**What is needed:**
Each line below that includes "hidden" counts once; report the total and nothing more.

**Excerpted data:**
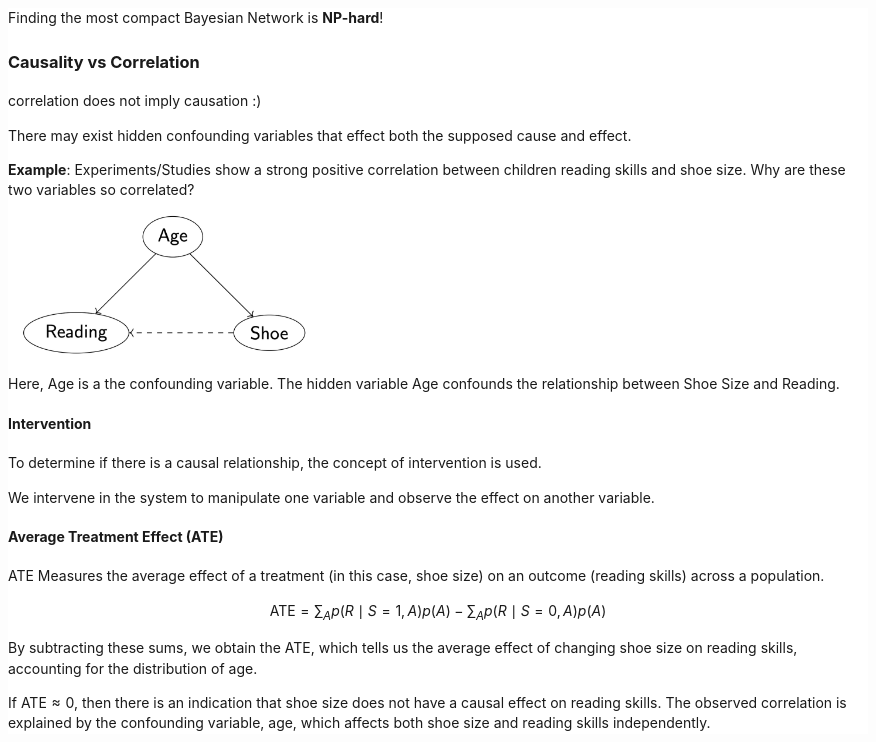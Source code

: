 Finding the most compact Bayesian Network is **NP-hard**!

### Causality vs Correlation

correlation does not imply causation :)

There may exist hidden confounding variables that effect both the supposed cause and effect.

**Example**: Experiments/Studies show a strong positive correlation between children reading skills and shoe size. Why are these two variables so correlated?

<img src="assets/lec4.4.png" width="300">

Here, Age is a the confounding variable. The hidden variable Age confounds the relationship between Shoe Size and Reading.

#### Intervention

To determine if there is a causal relationship, the concept of intervention is used.

We intervene in the system to manipulate one variable and observe the effect on another variable.

#### Average Treatment Effect (ATE)

ATE Measures the average effect of a treatment (in this case, shoe size) on an outcome (reading skills) across a population.

$$\text{ATE} = \sum_A p (R \mid S = 1, A) p(A) - \sum_A p(R \mid S = 0, A) p(A)$$

By subtracting these sums, we obtain the ATE, which tells us the average effect of changing shoe size on reading skills, accounting for the distribution of age.

If $\text{ATE} \approx 0$, then there is an indication that shoe size does not have a causal effect on reading skills. The observed correlation is explained by the confounding variable, age, which affects both shoe size and reading skills independently.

**Task response:**
2